Okay, one more coin. This is the Continental Dollar; the very first coin of the brand new United States. It was designed — couldn’t you guess by looking at it? — by Ben Franklin.

The motto “Fugio” (I fly) together with the sundial means “time’s a-wasting.” This motto also appeared on the penny at right some years later; it’s often called the “Fugio” penny. Check out the goofy little R. Crumb face on the suns.

It isn’t certain whether Ben meant “Mind Your Business” as in “you there! Look to your factories and your warehouses, Sir” or “sticketh not thy snout where it should’st not be.” With Franklin, it could go either way.


Comment from Enas Yorl
Time: April 3, 2007, 2:37 pm

With Ben, he probably meant it both ways.

Ooooh! My new toy just arrived!!

Comment from S. Weasel
Time: April 3, 2007, 3:26 pm

Heeeeyyyyy…what toy? I just went to your blog, and it’s the All Sammich channel today.

(Personal favorite sammich: shaved Spam, fried with Muenster cheese on a Portuguese sweet muffin with mayo and barbecue sauce. Mmmmmm!)

Comment from Steamboat McGoo
Time: April 3, 2007, 3:59 pm

Be envious, Enas!

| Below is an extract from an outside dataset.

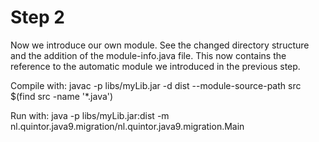 # Step 2

Now we introduce our own module. See the changed directory structure and the addition of the module-info.java file. This now contains the reference to the automatic module we introduced in the previous step.

Compile with:  javac -p libs/myLib.jar -d dist --module-source-path src $(find src -name '*.java')

Run with: java -p libs/myLib.jar:dist -m nl.quintor.java9.migration/nl.quintor.java9.migration.Main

My sister recently introduced me to Steak-ums (which are on the grocers shelves here) and I’ve been packing ’em away with grilled onions and cheese on a french sammich baguette. Out-friggin’-standing. Fast. Easy. Superbly non-dietary. They have to list the calories and fats in exponential notation! That’s the way I like it!

…and I think I shall go have one (heh – two) now.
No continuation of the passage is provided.